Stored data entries
BEGIN

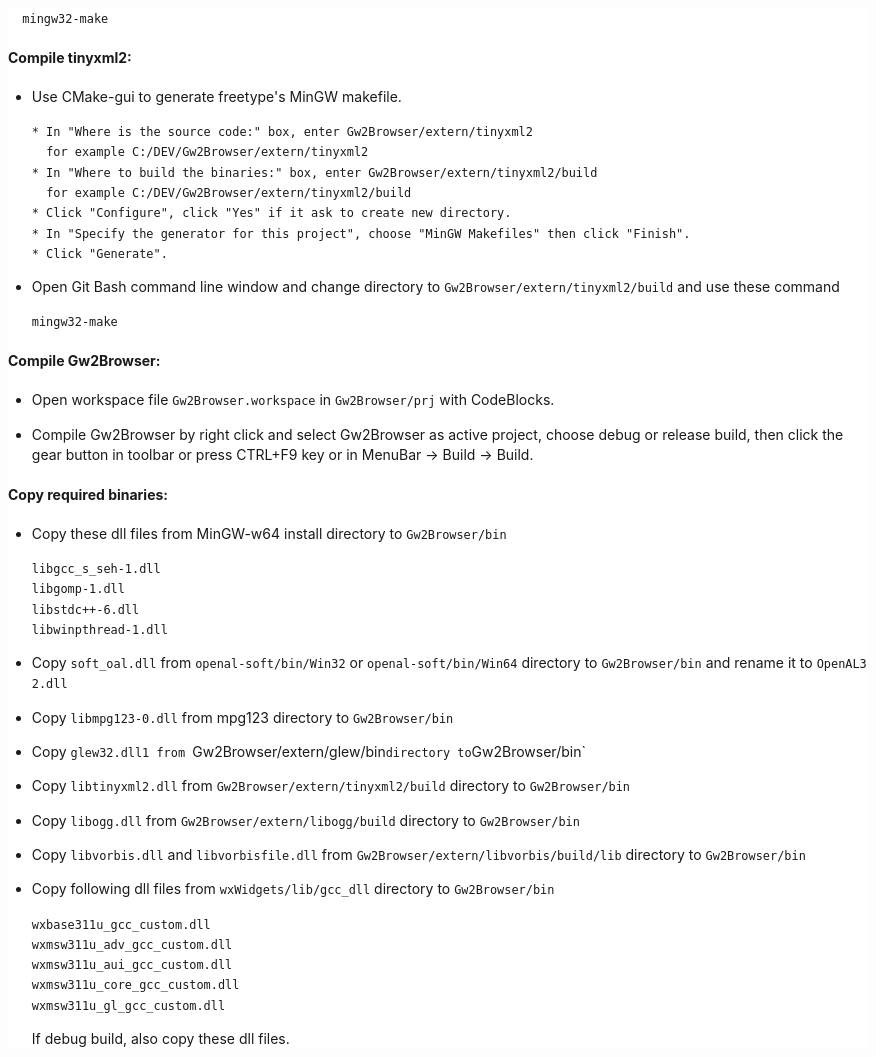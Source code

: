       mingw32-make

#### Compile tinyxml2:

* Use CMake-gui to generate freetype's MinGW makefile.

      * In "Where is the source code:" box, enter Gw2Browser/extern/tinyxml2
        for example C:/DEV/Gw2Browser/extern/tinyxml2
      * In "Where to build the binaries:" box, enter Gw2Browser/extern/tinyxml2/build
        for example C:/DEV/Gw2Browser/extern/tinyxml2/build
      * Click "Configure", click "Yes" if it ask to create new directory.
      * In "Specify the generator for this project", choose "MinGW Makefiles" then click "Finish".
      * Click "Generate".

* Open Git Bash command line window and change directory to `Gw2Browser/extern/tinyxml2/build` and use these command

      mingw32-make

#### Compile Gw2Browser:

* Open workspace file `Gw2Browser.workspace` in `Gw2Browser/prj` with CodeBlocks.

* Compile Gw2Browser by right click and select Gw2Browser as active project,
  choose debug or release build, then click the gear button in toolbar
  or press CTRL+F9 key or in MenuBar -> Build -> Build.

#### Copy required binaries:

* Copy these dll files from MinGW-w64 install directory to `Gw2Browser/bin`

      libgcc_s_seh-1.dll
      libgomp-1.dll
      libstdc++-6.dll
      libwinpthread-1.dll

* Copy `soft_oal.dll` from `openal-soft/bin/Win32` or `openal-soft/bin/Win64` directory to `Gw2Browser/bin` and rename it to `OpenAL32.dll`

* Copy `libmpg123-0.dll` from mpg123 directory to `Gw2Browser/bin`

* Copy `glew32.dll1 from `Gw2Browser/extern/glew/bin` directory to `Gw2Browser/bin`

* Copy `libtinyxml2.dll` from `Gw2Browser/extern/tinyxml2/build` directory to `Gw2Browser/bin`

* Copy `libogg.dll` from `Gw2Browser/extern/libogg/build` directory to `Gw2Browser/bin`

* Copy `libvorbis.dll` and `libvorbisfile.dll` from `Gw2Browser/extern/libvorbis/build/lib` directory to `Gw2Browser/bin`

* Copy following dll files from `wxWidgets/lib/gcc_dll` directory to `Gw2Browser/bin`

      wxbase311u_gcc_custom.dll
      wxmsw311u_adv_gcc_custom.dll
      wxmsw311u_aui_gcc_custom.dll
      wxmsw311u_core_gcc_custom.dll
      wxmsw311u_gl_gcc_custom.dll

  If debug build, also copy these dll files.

END

PROBLEM STATEMENT: Look above for lines with the word "enter" and copy them all.

EXPECTED ANSWER:
      * In "Where is the source code:" box, enter Gw2Browser/extern/tinyxml2
      * In "Where to build the binaries:" box, enter Gw2Browser/extern/tinyxml2/build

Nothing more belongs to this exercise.